**WHAT YOU NEED TO DO:** Go to the line containing "Enter your **Comments**" in the records below and print it and every following line exactly, on through the line containing "### **Verify and Forward**", then stop.

•••

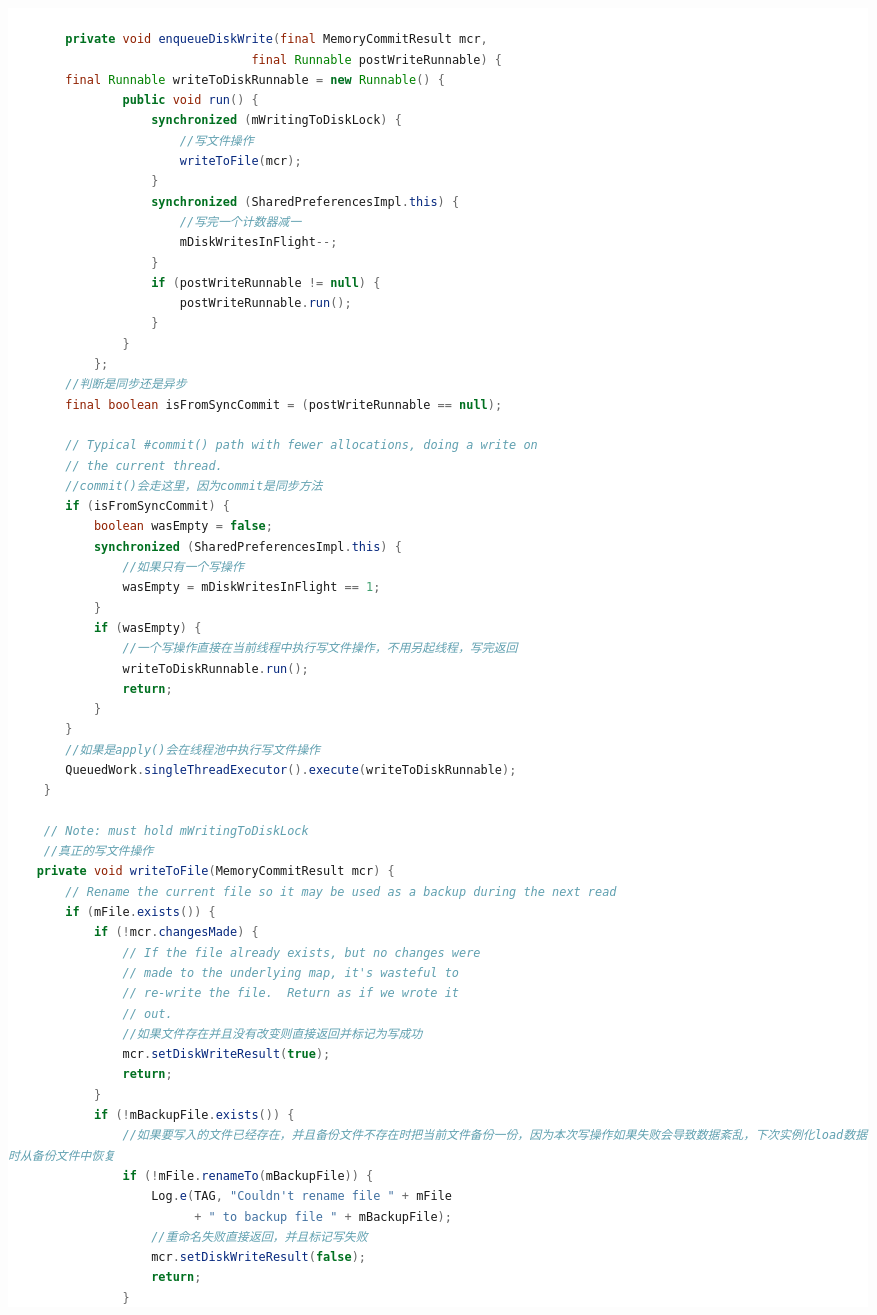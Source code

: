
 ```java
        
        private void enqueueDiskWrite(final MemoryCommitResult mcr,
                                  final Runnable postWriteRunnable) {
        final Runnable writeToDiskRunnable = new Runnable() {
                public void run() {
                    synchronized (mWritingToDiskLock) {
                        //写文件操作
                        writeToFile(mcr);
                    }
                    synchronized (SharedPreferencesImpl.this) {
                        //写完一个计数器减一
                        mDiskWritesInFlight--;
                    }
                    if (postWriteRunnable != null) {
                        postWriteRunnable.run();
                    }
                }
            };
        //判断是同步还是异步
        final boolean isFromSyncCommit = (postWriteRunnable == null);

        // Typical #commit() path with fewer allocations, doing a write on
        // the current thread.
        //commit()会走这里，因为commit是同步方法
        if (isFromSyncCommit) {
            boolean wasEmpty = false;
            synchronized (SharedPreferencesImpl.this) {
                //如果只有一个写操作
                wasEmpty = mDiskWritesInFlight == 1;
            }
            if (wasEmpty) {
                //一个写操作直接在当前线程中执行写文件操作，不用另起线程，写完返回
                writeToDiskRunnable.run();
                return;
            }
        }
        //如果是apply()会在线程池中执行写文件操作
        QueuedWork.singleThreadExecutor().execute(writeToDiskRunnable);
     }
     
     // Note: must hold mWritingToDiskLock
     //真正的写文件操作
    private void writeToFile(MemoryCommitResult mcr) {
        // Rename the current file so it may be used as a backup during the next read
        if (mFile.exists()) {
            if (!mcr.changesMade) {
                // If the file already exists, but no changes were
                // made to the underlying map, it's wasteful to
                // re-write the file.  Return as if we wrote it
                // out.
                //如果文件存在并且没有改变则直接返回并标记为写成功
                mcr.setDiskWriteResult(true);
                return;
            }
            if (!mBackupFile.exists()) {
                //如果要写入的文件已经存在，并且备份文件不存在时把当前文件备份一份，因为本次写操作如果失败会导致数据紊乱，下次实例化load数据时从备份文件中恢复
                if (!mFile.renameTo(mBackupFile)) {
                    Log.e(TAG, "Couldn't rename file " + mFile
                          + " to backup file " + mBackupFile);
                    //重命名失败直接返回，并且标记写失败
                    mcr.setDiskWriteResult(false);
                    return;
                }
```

•••

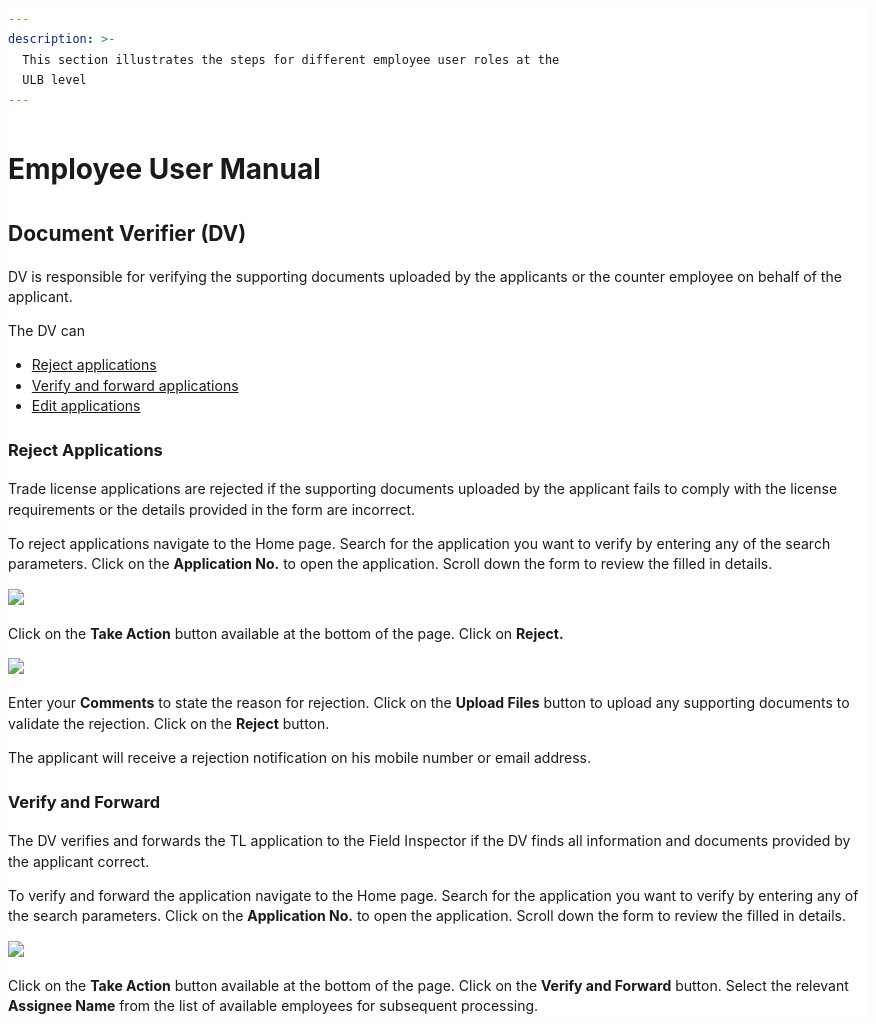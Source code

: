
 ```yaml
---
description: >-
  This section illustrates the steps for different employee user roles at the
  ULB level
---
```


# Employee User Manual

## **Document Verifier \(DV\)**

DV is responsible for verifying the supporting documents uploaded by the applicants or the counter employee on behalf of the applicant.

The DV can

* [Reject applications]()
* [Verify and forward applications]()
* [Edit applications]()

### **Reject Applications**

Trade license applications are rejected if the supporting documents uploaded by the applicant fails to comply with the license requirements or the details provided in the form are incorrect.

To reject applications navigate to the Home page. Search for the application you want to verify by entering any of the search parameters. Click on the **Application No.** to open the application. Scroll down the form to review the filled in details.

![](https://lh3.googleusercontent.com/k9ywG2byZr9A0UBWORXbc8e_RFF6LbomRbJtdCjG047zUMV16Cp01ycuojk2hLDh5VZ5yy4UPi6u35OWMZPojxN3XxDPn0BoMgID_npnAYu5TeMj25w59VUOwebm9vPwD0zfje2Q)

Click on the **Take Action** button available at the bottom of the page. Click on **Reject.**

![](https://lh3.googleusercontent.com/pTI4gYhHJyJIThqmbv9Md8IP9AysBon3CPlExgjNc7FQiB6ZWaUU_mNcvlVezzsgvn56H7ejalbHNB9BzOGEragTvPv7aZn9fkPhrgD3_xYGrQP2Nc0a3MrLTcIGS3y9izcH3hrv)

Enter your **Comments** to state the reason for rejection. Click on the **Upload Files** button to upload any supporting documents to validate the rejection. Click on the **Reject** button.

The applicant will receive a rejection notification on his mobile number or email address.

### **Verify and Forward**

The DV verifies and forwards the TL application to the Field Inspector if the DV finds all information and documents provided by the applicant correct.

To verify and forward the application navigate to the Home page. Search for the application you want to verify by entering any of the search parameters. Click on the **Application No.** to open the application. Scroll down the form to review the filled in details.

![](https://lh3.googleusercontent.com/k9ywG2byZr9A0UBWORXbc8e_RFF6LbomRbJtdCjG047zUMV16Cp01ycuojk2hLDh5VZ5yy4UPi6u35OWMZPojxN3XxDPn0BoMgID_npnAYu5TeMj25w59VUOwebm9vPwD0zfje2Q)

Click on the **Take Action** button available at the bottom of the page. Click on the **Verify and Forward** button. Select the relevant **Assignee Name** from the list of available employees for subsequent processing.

•••

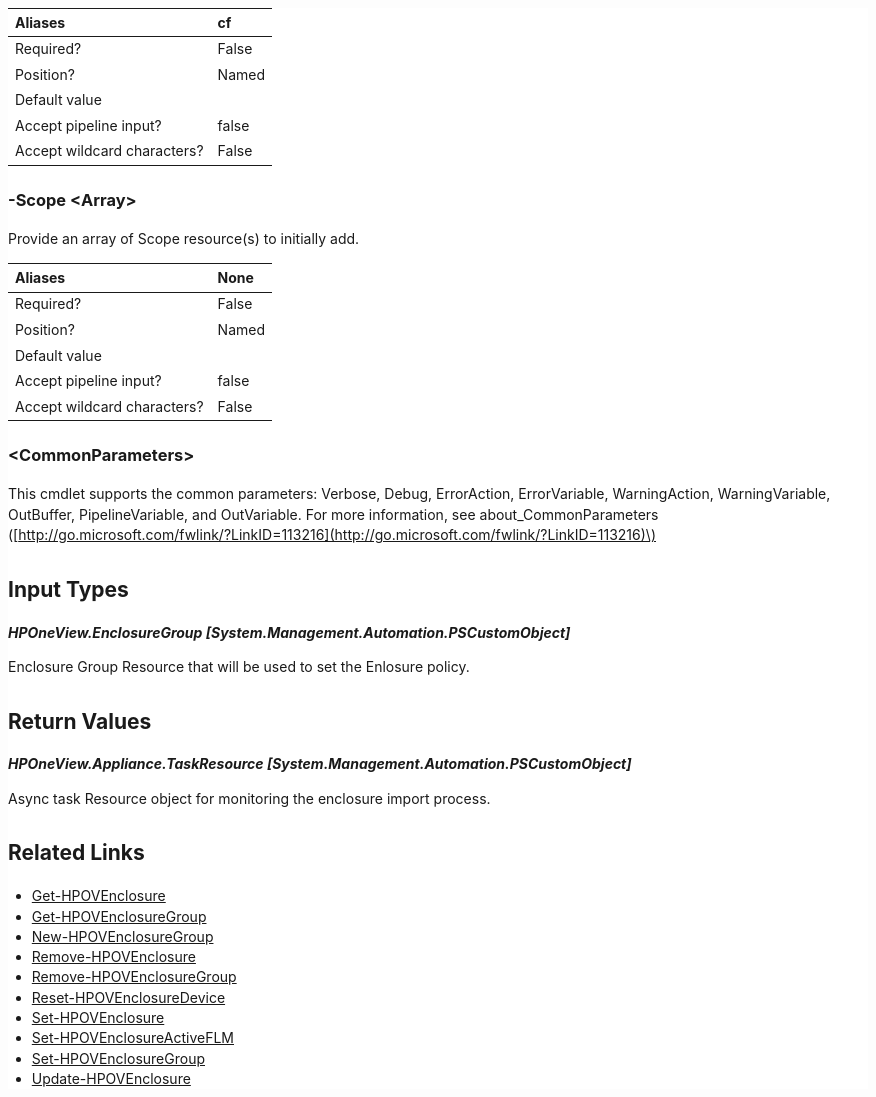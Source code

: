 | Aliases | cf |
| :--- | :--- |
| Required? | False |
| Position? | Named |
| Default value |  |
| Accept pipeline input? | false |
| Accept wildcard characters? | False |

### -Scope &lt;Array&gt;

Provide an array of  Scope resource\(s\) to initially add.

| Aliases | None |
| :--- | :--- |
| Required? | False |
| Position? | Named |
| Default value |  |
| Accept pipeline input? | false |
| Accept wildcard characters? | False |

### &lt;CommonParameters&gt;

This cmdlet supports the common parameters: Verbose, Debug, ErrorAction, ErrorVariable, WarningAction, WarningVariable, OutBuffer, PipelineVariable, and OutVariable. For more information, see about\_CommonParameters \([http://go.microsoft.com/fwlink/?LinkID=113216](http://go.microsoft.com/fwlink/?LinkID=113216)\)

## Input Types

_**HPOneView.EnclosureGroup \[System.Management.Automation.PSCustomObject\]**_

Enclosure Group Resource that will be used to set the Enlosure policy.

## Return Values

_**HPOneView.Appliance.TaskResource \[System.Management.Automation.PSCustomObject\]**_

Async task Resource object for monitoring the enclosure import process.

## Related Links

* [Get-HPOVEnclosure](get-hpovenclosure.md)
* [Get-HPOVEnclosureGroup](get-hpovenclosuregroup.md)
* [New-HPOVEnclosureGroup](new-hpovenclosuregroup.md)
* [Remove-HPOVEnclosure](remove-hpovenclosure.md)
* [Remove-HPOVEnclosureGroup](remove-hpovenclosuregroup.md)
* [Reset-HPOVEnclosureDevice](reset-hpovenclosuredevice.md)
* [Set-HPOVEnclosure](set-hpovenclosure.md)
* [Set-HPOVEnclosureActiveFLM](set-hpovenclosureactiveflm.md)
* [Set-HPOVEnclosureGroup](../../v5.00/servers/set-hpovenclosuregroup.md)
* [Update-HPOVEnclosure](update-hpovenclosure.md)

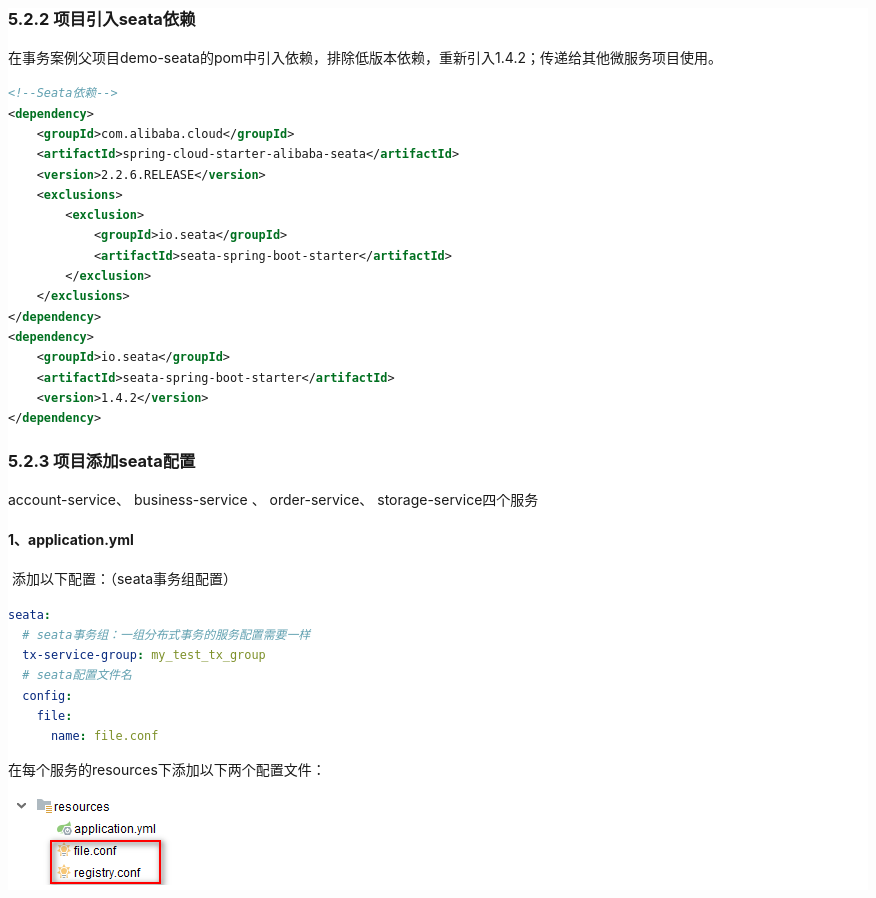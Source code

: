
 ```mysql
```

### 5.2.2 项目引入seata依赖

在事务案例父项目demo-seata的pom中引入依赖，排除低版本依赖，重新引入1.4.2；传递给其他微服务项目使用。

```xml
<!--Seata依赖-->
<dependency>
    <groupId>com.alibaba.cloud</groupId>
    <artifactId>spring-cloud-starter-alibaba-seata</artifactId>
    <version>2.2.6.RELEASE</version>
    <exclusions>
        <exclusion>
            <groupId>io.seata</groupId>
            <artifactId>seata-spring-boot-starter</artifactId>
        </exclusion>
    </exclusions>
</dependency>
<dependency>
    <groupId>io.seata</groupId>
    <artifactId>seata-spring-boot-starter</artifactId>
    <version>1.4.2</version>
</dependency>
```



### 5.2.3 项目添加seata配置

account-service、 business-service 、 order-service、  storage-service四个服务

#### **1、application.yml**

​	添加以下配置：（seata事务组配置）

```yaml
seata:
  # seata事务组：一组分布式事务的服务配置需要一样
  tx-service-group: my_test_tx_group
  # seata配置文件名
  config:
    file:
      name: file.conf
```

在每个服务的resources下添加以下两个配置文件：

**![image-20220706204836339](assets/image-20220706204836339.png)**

•••

**WRITTEN REPLY:**
Enter your **Comments** to state the reason for rejection. Click on the **Upload Files** button to upload any supporting documents to validate the rejection. Click on the **Reject** button.

The applicant will receive a rejection notification on his mobile number or email address.

### **Verify and Forward**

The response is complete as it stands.